• **Work request**: Filtering the records below, copy only those lines that include the word "opgelost".

Source texts of formatted documents
::::
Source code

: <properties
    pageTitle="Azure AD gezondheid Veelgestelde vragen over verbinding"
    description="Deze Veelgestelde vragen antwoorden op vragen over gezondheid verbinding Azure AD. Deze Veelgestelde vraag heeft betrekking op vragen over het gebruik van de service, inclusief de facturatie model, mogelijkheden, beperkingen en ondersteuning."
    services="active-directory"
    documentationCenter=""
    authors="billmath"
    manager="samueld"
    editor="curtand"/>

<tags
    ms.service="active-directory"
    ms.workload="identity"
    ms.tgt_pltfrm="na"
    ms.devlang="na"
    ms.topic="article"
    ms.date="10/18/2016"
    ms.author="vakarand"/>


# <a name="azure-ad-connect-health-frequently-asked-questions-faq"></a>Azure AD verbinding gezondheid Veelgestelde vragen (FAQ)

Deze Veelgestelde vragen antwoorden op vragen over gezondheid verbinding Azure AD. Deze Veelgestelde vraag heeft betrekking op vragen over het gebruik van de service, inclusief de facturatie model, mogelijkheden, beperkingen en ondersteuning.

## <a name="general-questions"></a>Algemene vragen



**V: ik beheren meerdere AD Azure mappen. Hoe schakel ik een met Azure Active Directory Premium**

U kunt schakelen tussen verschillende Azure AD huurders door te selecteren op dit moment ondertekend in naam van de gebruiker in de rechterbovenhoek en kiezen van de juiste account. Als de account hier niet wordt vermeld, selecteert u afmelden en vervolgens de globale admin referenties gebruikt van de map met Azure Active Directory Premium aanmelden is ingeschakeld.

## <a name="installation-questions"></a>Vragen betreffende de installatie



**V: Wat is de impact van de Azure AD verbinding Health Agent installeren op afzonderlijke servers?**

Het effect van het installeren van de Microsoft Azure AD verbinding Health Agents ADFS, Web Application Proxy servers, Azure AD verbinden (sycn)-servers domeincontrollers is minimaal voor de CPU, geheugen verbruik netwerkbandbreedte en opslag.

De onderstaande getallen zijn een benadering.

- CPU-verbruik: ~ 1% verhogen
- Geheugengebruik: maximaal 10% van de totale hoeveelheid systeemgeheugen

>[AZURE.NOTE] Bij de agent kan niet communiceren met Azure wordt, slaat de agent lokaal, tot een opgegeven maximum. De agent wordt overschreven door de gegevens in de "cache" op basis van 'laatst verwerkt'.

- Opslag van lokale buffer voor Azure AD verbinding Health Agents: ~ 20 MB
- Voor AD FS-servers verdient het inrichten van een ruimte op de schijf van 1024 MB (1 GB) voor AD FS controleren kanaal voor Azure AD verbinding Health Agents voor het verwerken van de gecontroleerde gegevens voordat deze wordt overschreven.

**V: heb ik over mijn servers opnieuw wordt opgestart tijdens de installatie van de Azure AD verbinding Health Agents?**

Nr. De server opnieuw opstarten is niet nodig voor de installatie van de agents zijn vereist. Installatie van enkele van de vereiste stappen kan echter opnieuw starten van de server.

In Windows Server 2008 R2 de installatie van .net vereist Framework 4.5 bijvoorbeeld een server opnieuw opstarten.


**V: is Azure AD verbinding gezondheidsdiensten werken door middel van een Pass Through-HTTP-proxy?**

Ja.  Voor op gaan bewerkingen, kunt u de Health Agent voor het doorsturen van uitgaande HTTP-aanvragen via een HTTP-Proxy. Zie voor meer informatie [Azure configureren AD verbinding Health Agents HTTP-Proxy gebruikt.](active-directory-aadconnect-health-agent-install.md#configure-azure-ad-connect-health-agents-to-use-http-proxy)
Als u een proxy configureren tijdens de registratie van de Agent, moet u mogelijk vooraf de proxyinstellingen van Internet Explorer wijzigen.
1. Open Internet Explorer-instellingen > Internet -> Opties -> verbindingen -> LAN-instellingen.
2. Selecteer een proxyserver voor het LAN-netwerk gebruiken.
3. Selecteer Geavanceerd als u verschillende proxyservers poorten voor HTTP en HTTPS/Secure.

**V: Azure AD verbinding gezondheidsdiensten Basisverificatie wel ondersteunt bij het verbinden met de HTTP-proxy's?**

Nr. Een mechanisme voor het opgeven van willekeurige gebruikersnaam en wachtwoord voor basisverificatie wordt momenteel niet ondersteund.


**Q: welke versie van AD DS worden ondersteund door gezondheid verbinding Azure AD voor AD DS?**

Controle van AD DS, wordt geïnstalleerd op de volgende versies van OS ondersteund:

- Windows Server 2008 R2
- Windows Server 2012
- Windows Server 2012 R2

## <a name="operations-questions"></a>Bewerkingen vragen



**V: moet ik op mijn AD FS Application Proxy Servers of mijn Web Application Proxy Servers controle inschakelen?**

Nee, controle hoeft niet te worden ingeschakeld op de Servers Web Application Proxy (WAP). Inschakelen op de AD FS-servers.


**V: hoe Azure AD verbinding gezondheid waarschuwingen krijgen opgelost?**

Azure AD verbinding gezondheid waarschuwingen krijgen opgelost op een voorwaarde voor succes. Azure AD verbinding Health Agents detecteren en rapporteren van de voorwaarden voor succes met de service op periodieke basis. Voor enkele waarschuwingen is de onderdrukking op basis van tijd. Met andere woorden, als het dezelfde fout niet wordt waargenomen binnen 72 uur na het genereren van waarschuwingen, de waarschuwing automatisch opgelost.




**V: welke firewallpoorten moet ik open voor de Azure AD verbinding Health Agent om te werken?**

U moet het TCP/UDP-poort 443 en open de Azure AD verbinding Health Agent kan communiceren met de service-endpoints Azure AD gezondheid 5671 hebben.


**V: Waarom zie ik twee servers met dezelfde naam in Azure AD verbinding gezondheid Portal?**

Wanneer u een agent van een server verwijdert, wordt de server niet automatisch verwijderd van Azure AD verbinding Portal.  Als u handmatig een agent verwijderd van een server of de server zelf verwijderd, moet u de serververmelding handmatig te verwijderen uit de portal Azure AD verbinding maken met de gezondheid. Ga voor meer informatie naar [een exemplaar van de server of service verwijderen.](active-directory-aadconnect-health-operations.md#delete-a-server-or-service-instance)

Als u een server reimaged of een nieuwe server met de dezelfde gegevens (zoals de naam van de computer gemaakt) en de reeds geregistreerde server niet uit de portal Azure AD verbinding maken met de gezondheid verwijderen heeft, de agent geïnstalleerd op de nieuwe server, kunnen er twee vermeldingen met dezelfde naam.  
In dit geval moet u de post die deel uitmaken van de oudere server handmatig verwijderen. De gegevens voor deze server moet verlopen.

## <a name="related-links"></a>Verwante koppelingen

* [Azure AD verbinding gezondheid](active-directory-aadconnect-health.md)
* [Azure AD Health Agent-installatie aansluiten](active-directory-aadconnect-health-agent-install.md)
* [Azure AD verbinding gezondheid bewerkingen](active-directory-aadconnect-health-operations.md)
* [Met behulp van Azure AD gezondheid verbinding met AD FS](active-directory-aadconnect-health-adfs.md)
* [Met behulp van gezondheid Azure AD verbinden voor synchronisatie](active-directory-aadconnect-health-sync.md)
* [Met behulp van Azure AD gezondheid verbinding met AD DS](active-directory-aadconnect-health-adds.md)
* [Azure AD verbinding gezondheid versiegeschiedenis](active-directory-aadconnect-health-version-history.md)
::::
• **Answer to this problem**:
**V: hoe Azure AD verbinding gezondheid waarschuwingen krijgen opgelost?**
Azure AD verbinding gezondheid waarschuwingen krijgen opgelost op een voorwaarde voor succes. Azure AD verbinding Health Agents detecteren en rapporteren van de voorwaarden voor succes met de service op periodieke basis. Voor enkele waarschuwingen is de onderdrukking op basis van tijd. Met andere woorden, als het dezelfde fout niet wordt waargenomen binnen 72 uur na het genereren van waarschuwingen, de waarschuwing automatisch opgelost.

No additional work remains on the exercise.